Ever feel intimidated when fighting a larger, senior, or superior opponent? Does that intimidation lead you to hold back in hopes that your taking it easy will elicit the same response from your opponent? I have come to learn that this "pre-submissive" approach will earn you no quarter when rolling, especially when at an uncontrollable disadvantage.

I consider this "pre-submissive" fighting mind set to be different than "non-committal" in certain situations where experience is an issue; attempting take downs when fighting "stand-up" for the first time for example. Solving the "non-committal" mind set comes with time, as I am finding when gathering more experience and applying knowledge. Practice, practice, practice is the key to confidence of making commitments.

But "pre" or "self" submission has more to do with expectations of getting your ass whooped or being a victim. I have done a lot of thinking about this as I progress in BJJ and have figured out that this personal mental opponent can be conquered.

There are three specific things that I do before each match I fight where I think I may be out-matched.

  1. Think of one thing I need, not want to, need to accomplish against the opponent. Sometimes, for me, it is not a submission but to score and hold a dominant position or to escape a position I found myself in the last time I rolled with the opponent. A small achievable goal...

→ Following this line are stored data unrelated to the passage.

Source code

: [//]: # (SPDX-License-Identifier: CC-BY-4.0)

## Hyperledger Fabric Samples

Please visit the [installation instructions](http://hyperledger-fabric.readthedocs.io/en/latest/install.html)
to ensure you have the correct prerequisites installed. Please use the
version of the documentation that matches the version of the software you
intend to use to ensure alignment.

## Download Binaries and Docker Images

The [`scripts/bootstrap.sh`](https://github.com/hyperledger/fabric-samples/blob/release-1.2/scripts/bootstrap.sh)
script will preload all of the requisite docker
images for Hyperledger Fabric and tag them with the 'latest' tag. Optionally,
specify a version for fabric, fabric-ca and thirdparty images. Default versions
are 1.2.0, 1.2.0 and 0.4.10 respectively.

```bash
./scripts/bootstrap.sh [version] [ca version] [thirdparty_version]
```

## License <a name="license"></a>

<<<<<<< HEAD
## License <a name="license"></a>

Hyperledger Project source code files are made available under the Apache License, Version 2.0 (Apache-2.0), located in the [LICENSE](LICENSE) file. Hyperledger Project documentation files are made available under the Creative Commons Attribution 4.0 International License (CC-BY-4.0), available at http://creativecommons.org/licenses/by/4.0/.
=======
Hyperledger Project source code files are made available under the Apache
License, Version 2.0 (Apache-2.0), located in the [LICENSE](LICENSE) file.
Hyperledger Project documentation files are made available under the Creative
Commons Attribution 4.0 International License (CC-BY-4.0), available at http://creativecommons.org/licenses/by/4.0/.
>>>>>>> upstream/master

  2. When I bow and shake hands, the mutual respect shown means that I will most likely not die in the fight, so I should not be afraid to fight. Drop the emotion from the game. It is a mental, physical, and technical game of chess.

  3. Be the thorn. I may not win, but I sure want my opponent to know they were in a fight. This means, even though I may not have a lot of skill yet, I will bring what I got and be quick to seize opportunity.
Much like when I wrote about the defensive mind set a few months ago, "pre" or "self" submissive mind sets can be equally detrimental to improvement in BJJ. I may not be able to control my opponent, but I can control myself. I suppose it all comes down to dropping the emotion and "given'er" when rolling. Small personal victories build up to real and measurable results in technical, mental, and physical BJJ development.


P.S. In striking sports, the harder you hit, the harder you would get hit. In BJJ, quickly applying techniques and thinking faster will most likely not result in the same physical retaliation. So why set personal limits on playing your game?